● Study material:

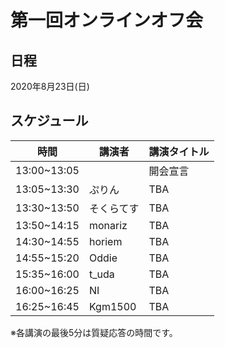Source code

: # 第一回オンラインオフ会

## 日程

2020年8月23日(日)

## スケジュール

| 時間 | 講演者 | 講演タイトル |
|  ---  |  ---  |  ---  |
| 13:00~13:05 |  | 開会宣言 |
| 13:05~13:30 | ぷりん | TBA |
| 13:30~13:50 | そくらてす | TBA |
| 13:50~14:15 | monariz | TBA |
| 14:30~14:55 | horiem | TBA |
| 14:55~15:20 | Oddie | TBA |
| 15:35~16:00 | t_uda | TBA |
| 16:00~16:25 | NI | TBA |
| 16:25~16:45 | Kgm1500 | TBA |

※各講演の最後5分は質疑応答の時間です。
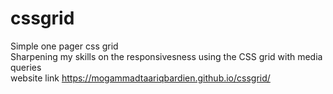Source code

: # cssgrid
Simple one pager css grid  
Sharpening my skills on the responsivesness using the CSS grid with media queries  
website link https://mogammadtaariqbardien.github.io/cssgrid/
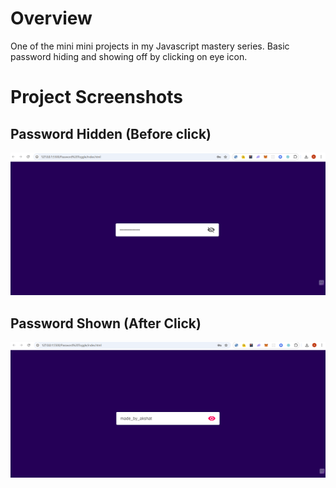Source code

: # Overview

One of the mini mini projects in my Javascript mastery series. Basic password hiding and showing off by clicking on eye icon.

# Project Screenshots

## Password Hidden (Before click)

![Password Toggle](images/PasswordHidden.png)

## Password Shown (After Click)

![Password Toggle](images/PasswordShown.png)
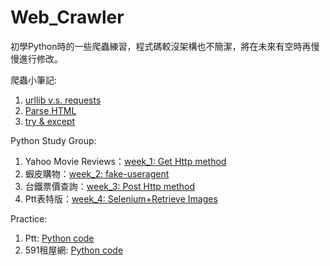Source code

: # Web_Crawler
初學Python時的一些爬蟲練習，程式碼較沒架構也不簡潔，將在未來有空時再慢慢進行修改。

爬蟲小筆記:
1. [urllib v.s. requests](https://github.com/HsiaSharpie/Web_Crawler/blob/master/urllib_requests.md)
2. [Parse HTML](https://github.com/HsiaSharpie/Web_Crawler/blob/master/parse_html.md)
3. [try & except](https://github.com/HsiaSharpie/Web_Crawler/blob/master/try_except.md)

Python Study Group:
1. Yahoo Movie Reviews：[week_1: Get Http method](https://github.com/HsiaSharpie/Web_Crawler/blob/master/Study_Group_1.ipynb)
2. 蝦皮購物：[week_2: fake-useragent](https://github.com/HsiaSharpie/Web_Crawler/blob/master/Study_Group_2.ipynb)
3. 台鐵票價查詢：[week_3: Post Http method](https://github.com/HsiaSharpie/Web_Crawler/blob/master/Study_Group_3.ipynb)
4. Ptt表特版：[week_4: Selenium+Retrieve Images](https://github.com/HsiaSharpie/Web_Crawler/blob/master/Study_Group_4.ipynb)


Practice:
1. Ptt: [Python code](https://github.com/HsiaSharpie/Web_Crawler/blob/master/ptt_crawler.py)
2. 591租屋網: [Python code](https://github.com/HsiaSharpie/Web_Crawler/blob/master/591_crawler.py)
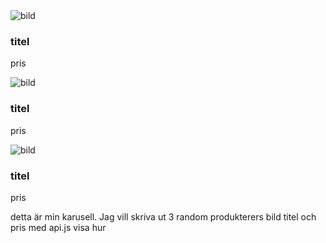   <a-carousel arrows>
    <template #prevArrow>
      <div class="custom-slick-arrow" style="left: 10px; z-index: 1">
        <left-circle-outlined />
      </div>
    </template>
    <template #nextArrow>
      <div class="custom-slick-arrow" style="right: 10px">
        <right-circle-outlined />
      </div>
    </template>
    <div>
      <img src="" alt="bild" />
      <h3>titel</h3>
      <p>pris</p>
    </div>
    <div>
      <img src="" alt="bild" />
      <h3>titel</h3>
      <p>pris</p>
    </div>
    <div>
      <img src="" alt="bild" />
      <h3>titel</h3>
      <p>pris</p>
    </div>
  </a-carousel>

detta är min karusell. Jag vill skriva ut 3 random produkterers bild titel och pris med api.js visa hur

● Work item:
Type the lines above out again exactly as they appear, skipping every picture.

● Answer for the task:
Source code

: # 第一回オンラインオフ会

## 日程

2020年8月23日(日)

## スケジュール

| 時間 | 講演者 | 講演タイトル |
|  ---  |  ---  |  ---  |
| 13:00~13:05 |  | 開会宣言 |
| 13:05~13:30 | ぷりん | TBA |
| 13:30~13:50 | そくらてす | TBA |
| 13:50~14:15 | monariz | TBA |
| 14:30~14:55 | horiem | TBA |
| 14:55~15:20 | Oddie | TBA |
| 15:35~16:00 | t_uda | TBA |
| 16:00~16:25 | NI | TBA |
| 16:25~16:45 | Kgm1500 | TBA |

※各講演の最後5分は質疑応答の時間です。
Source code

: # cssgrid
Simple one pager css grid  
Sharpening my skills on the responsivesness using the CSS grid with media queries  
website link https://mogammadtaariqbardien.github.io/cssgrid/
Source code

: # Overview

One of the mini mini projects in my Javascript mastery series. Basic password hiding and showing off by clicking on eye icon.

# Project Screenshots

## Password Hidden (Before click)

![Password Toggle](images/PasswordHidden.png)

## Password Shown (After Click)

![Password Toggle](images/PasswordShown.png)
Source code

: # Web_Crawler
初學Python時的一些爬蟲練習，程式碼較沒架構也不簡潔，將在未來有空時再慢慢進行修改。

爬蟲小筆記:
1. [urllib v.s. requests](https://github.com/HsiaSharpie/Web_Crawler/blob/master/urllib_requests.md)
2. [Parse HTML](https://github.com/HsiaSharpie/Web_Crawler/blob/master/parse_html.md)
3. [try & except](https://github.com/HsiaSharpie/Web_Crawler/blob/master/try_except.md)

Python Study Group:
1. Yahoo Movie Reviews：[week_1: Get Http method](https://github.com/HsiaSharpie/Web_Crawler/blob/master/Study_Group_1.ipynb)
2. 蝦皮購物：[week_2: fake-useragent](https://github.com/HsiaSharpie/Web_Crawler/blob/master/Study_Group_2.ipynb)
3. 台鐵票價查詢：[week_3: Post Http method](https://github.com/HsiaSharpie/Web_Crawler/blob/master/Study_Group_3.ipynb)
4. Ptt表特版：[week_4: Selenium+Retrieve Images](https://github.com/HsiaSharpie/Web_Crawler/blob/master/Study_Group_4.ipynb)


Practice:
1. Ptt: [Python code](https://github.com/HsiaSharpie/Web_Crawler/blob/master/ptt_crawler.py)
2. 591租屋網: [Python code](https://github.com/HsiaSharpie/Web_Crawler/blob/master/591_crawler.py)
   <a-carousel arrows>
    <template #prevArrow>
      <div class="custom-slick-arrow" style="left: 10px; z-index: 1">
        <left-circle-outlined />
      </div>
    </template>
    <template #nextArrow>
      <div class="custom-slick-arrow" style="right: 10px">
        <right-circle-outlined />
      </div>
    </template>
    <div>
      <img src="" alt="bild" />
      <h3>titel</h3>
      <p>pris</p>
    </div>
    <div>
      <img src="" alt="bild" />
      <h3>titel</h3>
      <p>pris</p>
    </div>
    <div>
      <img src="" alt="bild" />
      <h3>titel</h3>
      <p>pris</p>
    </div>
  </a-carousel>

detta är min karusell. Jag vill skriva ut 3 random produkterers bild titel och pris med api.js visa hur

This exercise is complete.